*** INFORMATION SHOWN ***

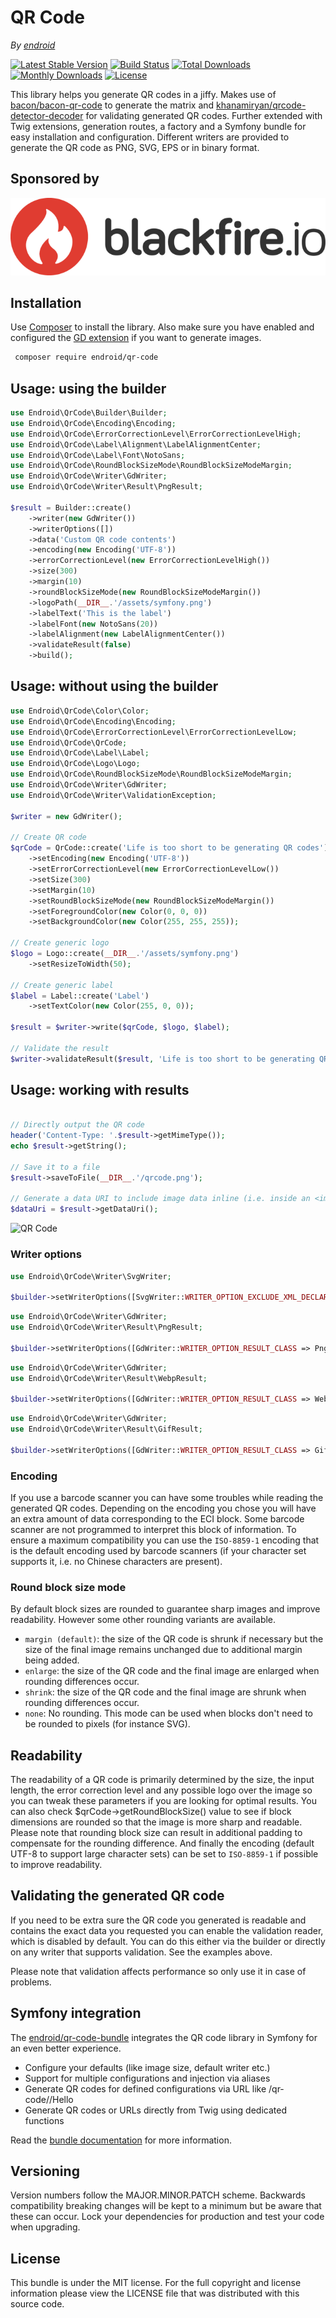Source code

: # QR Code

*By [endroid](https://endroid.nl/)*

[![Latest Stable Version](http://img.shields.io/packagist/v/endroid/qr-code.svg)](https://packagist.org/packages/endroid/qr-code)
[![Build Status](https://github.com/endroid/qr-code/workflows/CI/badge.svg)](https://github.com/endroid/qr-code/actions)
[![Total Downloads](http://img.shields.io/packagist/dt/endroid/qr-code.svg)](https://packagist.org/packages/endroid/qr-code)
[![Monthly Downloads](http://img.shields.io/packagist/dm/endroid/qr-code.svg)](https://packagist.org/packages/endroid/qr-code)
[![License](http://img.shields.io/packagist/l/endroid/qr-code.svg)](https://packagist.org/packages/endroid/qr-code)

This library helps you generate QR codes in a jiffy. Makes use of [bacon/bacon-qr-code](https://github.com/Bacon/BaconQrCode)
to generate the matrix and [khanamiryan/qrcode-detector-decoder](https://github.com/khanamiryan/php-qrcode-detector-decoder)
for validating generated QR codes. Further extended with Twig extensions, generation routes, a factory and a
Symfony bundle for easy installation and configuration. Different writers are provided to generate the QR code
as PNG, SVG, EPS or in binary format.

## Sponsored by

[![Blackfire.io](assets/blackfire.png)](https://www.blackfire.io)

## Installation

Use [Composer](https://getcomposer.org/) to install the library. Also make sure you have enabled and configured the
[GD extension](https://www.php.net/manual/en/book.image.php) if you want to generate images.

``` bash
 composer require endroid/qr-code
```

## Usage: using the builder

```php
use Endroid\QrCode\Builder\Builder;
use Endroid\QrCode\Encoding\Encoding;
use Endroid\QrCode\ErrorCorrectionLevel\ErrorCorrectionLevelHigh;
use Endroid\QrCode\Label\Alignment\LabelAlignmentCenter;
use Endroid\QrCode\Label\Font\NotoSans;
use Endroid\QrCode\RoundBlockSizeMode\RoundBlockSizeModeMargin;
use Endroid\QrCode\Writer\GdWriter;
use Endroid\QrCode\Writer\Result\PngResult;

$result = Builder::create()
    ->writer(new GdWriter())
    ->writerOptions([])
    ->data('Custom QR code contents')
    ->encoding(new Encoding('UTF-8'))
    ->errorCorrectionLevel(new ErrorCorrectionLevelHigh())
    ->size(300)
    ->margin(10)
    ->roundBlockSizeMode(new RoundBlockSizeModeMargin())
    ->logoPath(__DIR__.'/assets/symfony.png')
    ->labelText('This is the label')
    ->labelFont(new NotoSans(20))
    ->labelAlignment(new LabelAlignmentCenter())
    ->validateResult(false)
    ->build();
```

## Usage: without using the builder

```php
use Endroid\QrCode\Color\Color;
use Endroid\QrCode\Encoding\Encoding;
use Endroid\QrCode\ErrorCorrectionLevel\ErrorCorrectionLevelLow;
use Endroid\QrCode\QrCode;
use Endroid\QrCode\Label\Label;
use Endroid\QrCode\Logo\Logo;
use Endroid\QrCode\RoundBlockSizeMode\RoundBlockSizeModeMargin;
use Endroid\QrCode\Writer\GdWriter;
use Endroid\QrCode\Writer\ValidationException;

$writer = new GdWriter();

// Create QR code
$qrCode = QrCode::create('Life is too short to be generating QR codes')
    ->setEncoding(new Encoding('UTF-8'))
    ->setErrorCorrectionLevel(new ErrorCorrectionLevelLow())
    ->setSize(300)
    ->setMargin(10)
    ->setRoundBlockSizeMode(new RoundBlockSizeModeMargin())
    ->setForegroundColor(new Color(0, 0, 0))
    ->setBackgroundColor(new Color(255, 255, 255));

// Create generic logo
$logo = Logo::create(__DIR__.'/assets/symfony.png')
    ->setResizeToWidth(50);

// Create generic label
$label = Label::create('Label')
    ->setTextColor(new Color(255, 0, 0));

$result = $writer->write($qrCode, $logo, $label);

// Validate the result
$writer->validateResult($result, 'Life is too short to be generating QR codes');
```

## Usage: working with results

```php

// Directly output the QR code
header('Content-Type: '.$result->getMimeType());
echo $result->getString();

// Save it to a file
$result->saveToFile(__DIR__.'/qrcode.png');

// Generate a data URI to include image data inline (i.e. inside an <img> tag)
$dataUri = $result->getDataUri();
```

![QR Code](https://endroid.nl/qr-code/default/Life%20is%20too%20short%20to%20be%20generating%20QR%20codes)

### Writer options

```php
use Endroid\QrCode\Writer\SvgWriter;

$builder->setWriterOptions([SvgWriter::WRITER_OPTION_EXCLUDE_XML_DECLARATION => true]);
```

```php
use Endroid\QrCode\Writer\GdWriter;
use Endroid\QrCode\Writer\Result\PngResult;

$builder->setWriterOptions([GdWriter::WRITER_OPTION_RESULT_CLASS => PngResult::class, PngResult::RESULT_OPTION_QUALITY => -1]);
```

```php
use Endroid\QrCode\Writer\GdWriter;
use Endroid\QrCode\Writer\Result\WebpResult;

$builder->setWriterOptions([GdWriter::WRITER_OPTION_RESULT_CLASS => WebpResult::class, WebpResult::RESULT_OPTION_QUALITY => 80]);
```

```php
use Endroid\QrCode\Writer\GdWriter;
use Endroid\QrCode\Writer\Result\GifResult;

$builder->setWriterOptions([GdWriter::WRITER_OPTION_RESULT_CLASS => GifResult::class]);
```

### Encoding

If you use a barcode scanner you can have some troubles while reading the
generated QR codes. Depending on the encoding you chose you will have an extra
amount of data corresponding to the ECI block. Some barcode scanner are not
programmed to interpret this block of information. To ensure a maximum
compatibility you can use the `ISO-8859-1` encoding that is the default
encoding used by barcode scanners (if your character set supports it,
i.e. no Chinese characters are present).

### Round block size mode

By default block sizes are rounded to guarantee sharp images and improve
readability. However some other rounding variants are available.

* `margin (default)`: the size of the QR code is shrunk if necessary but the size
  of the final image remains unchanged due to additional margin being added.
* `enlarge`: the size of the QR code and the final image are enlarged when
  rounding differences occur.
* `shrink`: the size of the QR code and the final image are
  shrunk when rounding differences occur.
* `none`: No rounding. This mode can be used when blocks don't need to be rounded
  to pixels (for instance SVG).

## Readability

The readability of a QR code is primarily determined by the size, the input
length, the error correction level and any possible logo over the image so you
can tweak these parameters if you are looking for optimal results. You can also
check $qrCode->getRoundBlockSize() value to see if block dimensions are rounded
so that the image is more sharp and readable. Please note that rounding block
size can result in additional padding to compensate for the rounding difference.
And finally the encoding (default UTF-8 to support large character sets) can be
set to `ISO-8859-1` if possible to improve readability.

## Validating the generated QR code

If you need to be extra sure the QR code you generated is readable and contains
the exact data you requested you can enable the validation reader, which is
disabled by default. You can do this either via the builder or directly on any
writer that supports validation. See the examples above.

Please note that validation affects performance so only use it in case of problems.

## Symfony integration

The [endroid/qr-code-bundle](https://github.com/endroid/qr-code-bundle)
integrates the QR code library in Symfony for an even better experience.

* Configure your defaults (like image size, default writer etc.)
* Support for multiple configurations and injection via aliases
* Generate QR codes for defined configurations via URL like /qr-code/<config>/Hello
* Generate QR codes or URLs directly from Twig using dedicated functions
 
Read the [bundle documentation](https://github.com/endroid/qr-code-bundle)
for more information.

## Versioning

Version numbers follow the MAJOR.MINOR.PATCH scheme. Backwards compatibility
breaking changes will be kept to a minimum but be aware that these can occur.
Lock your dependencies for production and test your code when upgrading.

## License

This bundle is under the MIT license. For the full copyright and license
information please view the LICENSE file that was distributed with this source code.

*** End of INFORMATION SHOWN ***
*** INFORMATION SHOWN ***

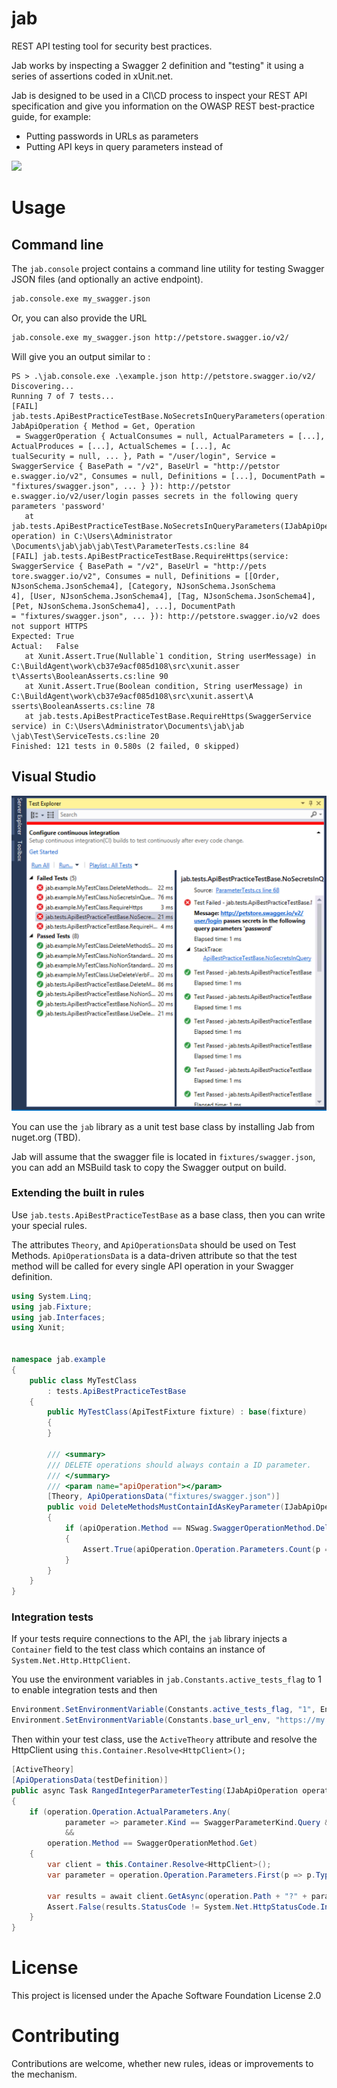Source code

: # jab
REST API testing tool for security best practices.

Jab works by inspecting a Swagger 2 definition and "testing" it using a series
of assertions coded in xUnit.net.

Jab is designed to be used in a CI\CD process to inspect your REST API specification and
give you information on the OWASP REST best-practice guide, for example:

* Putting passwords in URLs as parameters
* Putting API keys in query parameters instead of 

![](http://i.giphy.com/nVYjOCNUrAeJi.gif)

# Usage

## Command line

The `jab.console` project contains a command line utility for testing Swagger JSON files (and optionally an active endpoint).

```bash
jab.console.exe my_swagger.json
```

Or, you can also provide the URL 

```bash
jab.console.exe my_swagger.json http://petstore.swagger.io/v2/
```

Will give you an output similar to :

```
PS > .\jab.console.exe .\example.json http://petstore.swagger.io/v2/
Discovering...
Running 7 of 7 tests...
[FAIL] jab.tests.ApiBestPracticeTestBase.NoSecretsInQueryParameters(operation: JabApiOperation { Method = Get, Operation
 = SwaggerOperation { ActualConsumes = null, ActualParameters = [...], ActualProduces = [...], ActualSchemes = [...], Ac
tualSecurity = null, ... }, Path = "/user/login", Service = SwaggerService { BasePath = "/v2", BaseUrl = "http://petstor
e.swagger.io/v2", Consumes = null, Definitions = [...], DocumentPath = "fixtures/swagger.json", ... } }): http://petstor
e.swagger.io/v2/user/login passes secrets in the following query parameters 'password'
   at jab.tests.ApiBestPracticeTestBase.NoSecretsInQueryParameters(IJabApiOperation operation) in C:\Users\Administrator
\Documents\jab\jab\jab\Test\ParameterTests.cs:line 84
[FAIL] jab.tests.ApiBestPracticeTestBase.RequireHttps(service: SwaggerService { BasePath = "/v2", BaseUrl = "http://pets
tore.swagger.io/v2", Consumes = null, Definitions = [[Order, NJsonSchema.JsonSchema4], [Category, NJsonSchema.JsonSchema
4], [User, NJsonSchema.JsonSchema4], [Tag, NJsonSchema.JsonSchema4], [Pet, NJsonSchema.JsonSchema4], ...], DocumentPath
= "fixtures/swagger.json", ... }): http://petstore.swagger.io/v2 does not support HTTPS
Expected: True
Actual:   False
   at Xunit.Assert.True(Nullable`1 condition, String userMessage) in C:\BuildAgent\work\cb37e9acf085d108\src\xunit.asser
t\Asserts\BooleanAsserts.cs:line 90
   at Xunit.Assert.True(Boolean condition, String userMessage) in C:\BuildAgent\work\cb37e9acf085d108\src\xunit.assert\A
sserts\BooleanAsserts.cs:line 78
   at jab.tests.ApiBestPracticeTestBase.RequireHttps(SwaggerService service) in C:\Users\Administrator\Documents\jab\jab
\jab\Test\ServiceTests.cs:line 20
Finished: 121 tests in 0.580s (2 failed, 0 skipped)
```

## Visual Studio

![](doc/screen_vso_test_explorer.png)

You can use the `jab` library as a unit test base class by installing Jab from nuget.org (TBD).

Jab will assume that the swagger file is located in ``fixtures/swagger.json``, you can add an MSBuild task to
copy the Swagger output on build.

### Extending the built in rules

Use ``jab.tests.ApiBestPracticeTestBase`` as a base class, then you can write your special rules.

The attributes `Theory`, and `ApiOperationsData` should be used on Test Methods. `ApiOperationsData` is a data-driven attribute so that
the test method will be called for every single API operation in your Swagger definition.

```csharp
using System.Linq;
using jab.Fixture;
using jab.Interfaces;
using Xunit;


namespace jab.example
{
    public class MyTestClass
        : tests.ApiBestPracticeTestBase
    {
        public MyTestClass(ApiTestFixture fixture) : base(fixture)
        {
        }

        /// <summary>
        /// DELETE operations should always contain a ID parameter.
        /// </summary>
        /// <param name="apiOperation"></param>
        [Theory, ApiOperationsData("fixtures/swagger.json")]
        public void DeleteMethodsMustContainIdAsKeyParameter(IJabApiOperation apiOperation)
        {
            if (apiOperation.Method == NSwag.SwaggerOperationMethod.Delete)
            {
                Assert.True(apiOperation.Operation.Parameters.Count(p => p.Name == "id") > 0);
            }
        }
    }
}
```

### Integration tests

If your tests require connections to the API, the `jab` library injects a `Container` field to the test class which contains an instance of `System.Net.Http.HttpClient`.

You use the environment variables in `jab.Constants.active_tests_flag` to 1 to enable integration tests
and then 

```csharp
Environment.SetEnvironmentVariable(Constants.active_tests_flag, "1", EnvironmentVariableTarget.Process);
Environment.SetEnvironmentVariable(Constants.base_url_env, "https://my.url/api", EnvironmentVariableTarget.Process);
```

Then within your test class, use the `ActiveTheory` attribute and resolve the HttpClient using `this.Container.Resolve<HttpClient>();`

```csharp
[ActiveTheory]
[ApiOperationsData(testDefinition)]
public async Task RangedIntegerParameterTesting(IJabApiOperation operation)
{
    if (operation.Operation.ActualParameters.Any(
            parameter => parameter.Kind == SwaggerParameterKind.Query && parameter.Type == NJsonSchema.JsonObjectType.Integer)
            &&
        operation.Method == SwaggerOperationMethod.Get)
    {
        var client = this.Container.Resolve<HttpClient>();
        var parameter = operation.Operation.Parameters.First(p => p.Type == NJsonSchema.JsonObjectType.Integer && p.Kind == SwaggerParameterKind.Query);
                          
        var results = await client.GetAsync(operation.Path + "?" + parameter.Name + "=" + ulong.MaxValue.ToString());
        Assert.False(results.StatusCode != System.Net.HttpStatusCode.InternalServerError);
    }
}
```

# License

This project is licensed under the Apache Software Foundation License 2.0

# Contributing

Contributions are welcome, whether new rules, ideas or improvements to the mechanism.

*** End of INFORMATION SHOWN ***
*** INFORMATION SHOWN ***

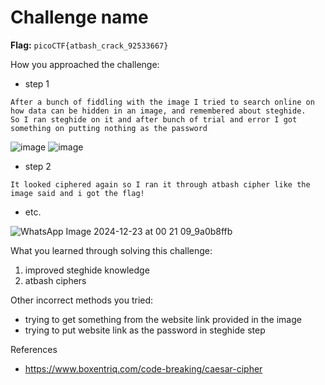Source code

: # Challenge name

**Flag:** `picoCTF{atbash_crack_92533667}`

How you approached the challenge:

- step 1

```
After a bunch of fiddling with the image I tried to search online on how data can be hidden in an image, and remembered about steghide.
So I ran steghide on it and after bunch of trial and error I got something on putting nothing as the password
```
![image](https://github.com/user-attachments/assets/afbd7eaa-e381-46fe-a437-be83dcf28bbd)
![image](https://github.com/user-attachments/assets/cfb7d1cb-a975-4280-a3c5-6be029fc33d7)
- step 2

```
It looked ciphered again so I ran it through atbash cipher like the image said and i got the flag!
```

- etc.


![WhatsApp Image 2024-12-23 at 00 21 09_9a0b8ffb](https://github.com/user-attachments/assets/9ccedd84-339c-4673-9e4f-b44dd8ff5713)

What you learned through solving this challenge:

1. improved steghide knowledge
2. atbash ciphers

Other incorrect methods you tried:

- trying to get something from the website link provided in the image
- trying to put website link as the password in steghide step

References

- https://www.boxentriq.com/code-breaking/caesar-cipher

*** End of INFORMATION SHOWN ***

> TASK TO COMPLETE:
Would you print exactly and only the lines of the material above that run from the line with "programmed to interpret" through the line with "are enlarged when", both included?

> WRITTEN SOLUTION:
programmed to interpret this block of information. To ensure a maximum
compatibility you can use the `ISO-8859-1` encoding that is the default
encoding used by barcode scanners (if your character set supports it,
i.e. no Chinese characters are present).

### Round block size mode

By default block sizes are rounded to guarantee sharp images and improve
readability. However some other rounding variants are available.

* `margin (default)`: the size of the QR code is shrunk if necessary but the size
  of the final image remains unchanged due to additional margin being added.
* `enlarge`: the size of the QR code and the final image are enlarged when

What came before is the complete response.